◆ **Directions for this task**: Show the lines below where "Bank" occurs.

Plain-text document sources:
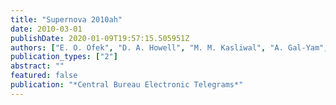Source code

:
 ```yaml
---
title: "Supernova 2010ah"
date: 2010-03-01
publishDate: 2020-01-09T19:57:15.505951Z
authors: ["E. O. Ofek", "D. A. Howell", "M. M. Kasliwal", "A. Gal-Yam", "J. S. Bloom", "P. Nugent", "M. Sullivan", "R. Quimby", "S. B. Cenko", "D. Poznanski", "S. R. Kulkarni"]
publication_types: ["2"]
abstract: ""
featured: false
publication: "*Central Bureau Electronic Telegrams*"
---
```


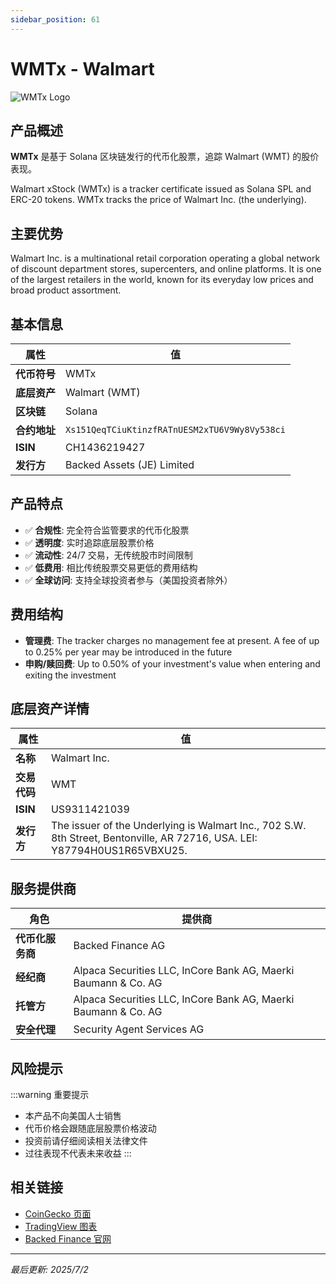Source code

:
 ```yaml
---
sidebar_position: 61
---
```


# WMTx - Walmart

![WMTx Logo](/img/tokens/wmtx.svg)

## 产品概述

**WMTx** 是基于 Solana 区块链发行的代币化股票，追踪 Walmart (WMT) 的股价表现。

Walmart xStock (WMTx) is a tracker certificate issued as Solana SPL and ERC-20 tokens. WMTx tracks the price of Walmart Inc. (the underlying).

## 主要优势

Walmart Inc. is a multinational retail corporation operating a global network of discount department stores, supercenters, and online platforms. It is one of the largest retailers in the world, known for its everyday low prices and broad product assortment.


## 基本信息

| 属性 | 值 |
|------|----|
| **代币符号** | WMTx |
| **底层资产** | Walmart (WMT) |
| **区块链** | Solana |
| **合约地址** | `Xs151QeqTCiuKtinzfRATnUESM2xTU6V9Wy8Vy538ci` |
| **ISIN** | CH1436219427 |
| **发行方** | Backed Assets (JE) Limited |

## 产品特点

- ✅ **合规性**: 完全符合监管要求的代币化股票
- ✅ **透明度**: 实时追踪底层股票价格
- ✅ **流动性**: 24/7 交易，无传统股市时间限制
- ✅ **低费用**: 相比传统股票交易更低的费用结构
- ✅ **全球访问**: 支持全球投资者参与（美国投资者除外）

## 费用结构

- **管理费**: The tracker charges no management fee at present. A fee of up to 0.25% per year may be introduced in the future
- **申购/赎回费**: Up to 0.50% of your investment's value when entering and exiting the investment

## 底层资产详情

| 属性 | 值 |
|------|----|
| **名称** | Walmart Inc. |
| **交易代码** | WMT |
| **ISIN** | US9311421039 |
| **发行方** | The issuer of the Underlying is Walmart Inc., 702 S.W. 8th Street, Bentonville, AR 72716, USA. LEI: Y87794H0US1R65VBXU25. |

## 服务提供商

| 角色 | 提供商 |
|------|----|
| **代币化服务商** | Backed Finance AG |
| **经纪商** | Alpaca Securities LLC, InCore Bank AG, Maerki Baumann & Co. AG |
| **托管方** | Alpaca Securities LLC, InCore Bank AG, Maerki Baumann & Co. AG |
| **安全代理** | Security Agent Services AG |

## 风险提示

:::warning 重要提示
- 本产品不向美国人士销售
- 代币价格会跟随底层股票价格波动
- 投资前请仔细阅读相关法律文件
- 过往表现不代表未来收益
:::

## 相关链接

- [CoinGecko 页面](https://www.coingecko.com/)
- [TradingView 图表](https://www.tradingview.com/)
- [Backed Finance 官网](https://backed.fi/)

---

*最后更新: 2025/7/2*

* * *

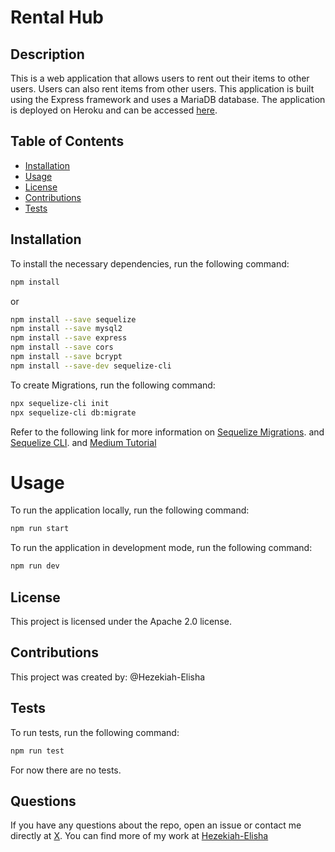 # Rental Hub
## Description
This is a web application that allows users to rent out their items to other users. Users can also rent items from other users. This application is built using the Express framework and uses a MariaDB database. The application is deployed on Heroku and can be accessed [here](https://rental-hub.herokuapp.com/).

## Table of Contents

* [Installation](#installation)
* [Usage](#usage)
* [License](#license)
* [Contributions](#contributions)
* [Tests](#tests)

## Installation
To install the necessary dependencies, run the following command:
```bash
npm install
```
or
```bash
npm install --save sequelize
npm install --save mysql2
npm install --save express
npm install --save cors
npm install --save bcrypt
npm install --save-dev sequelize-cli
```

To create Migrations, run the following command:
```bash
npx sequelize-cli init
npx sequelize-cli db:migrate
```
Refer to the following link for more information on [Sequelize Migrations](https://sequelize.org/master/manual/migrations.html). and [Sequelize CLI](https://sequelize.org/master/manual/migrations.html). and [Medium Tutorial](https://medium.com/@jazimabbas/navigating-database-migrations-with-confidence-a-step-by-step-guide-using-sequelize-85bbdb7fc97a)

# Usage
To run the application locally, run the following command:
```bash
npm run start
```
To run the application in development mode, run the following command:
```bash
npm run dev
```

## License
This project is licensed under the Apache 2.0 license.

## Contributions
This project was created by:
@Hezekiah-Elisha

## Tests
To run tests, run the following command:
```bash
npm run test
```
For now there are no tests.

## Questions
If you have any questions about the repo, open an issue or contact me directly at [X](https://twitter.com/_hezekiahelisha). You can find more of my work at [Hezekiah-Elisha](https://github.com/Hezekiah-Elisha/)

◆ **Answer box**:
| **经纪商** | Alpaca Securities LLC, InCore Bank AG, Maerki Baumann & Co. AG |
| **托管方** | Alpaca Securities LLC, InCore Bank AG, Maerki Baumann & Co. AG |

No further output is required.